Exercise materials:
★ ★ ★

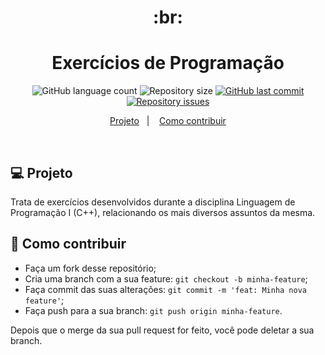 <h1 align="center">
  :br:
</h1>
<h1 align="center">
  Exercícios de Programação
</h1>
<p align="center">
  <img alt="GitHub language count" src="https://img.shields.io/github/languages/count/franklinthony/exercises-programming-cpp">

  <img alt="Repository size" src="https://img.shields.io/github/repo-size/franklinthony/exercises-programming-cpp">
  
  <a href="https://github.com/franklinthony/exercises-programming-cpp/commits/master">
    <img alt="GitHub last commit" src="https://img.shields.io/github/last-commit/franklinthony/exercises-programming-cpp">
  </a>

  <a href="https://github.com/franklinthony/exercises-programming-cpp/issues">
    <img alt="Repository issues" src="https://img.shields.io/github/issues/franklinthony/exercises-programming-cpp">
  </a>
</p>

<p align="center">
  <a href="#-projeto">Projeto</a>&nbsp;&nbsp;&nbsp;|&nbsp;&nbsp;&nbsp;
  <a href="#-como-contribuir">Como contribuir</a>
</p>

<br>

## 💻 Projeto

Trata de exercícios desenvolvidos durante a disciplina Linguagem de Programação I (C++), relacionando os mais diversos assuntos da mesma.

## 🤔 Como contribuir

- Faça um fork desse repositório;
- Cria uma branch com a sua feature: `git checkout -b minha-feature`;
- Faça commit das suas alterações: `git commit -m 'feat: Minha nova feature'`;
- Faça push para a sua branch: `git push origin minha-feature`.

Depois que o merge da sua pull request for feito, você pode deletar a sua branch.
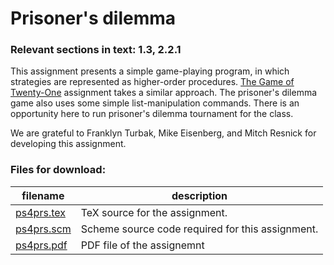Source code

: # Prisoner's dilemma

### Relevant sections in text: 1.3, 2.2.1

This assignment presents a simple game-playing program, in which strategies are represented as higher-order procedures. [The Game of Twenty-One](../ps2tw1/readme.html) assignment takes a similar approach. The prisoner's dilemma game also uses some simple list-manipulation commands. There is an opportunity here to run prisoner's dilemma tournament for the class.

We are grateful to Franklyn Turbak, Mike Eisenberg, and Mitch Resnick for developing this assignment.

### Files for download:

| filename | description |
| --- | --- |
| [ps4prs.tex](ps4prs.tex) | TeX source for the assignment. |
| [ps4prs.scm](ps4prs.scm) | Scheme source code required for this assignment. |
| [ps4prs.pdf](ps4prs.pdf) | PDF file of the assignemnt |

★ ★ ★

What to do:
Reproduce the data above exactly, leaving out any picture in it.

Output:
 <h1 align="center">
  :br:
</h1>
<h1 align="center">
  Exercícios de Programação
</h1>
<p align="center">
  <img alt="GitHub language count" src="https://img.shields.io/github/languages/count/franklinthony/exercises-programming-cpp">

  <img alt="Repository size" src="https://img.shields.io/github/repo-size/franklinthony/exercises-programming-cpp">
  
  <a href="https://github.com/franklinthony/exercises-programming-cpp/commits/master">
    <img alt="GitHub last commit" src="https://img.shields.io/github/last-commit/franklinthony/exercises-programming-cpp">
  </a>

  <a href="https://github.com/franklinthony/exercises-programming-cpp/issues">
    <img alt="Repository issues" src="https://img.shields.io/github/issues/franklinthony/exercises-programming-cpp">
  </a>
</p>

<p align="center">
  <a href="#-projeto">Projeto</a>&nbsp;&nbsp;&nbsp;|&nbsp;&nbsp;&nbsp;
  <a href="#-como-contribuir">Como contribuir</a>
</p>

<br>

## 💻 Projeto

Trata de exercícios desenvolvidos durante a disciplina Linguagem de Programação I (C++), relacionando os mais diversos assuntos da mesma.

## 🤔 Como contribuir

- Faça um fork desse repositório;
- Cria uma branch com a sua feature: `git checkout -b minha-feature`;
- Faça commit das suas alterações: `git commit -m 'feat: Minha nova feature'`;
- Faça push para a sua branch: `git push origin minha-feature`.

Depois que o merge da sua pull request for feito, você pode deletar a sua branch.
Source code

: # Prisoner's dilemma

### Relevant sections in text: 1.3, 2.2.1

This assignment presents a simple game-playing program, in which strategies are represented as higher-order procedures. [The Game of Twenty-One](../ps2tw1/readme.html) assignment takes a similar approach. The prisoner's dilemma game also uses some simple list-manipulation commands. There is an opportunity here to run prisoner's dilemma tournament for the class.

We are grateful to Franklyn Turbak, Mike Eisenberg, and Mitch Resnick for developing this assignment.

### Files for download:

| filename | description |
| --- | --- |
| [ps4prs.tex](ps4prs.tex) | TeX source for the assignment. |
| [ps4prs.scm](ps4prs.scm) | Scheme source code required for this assignment. |
| [ps4prs.pdf](ps4prs.pdf) | PDF file of the assignemnt |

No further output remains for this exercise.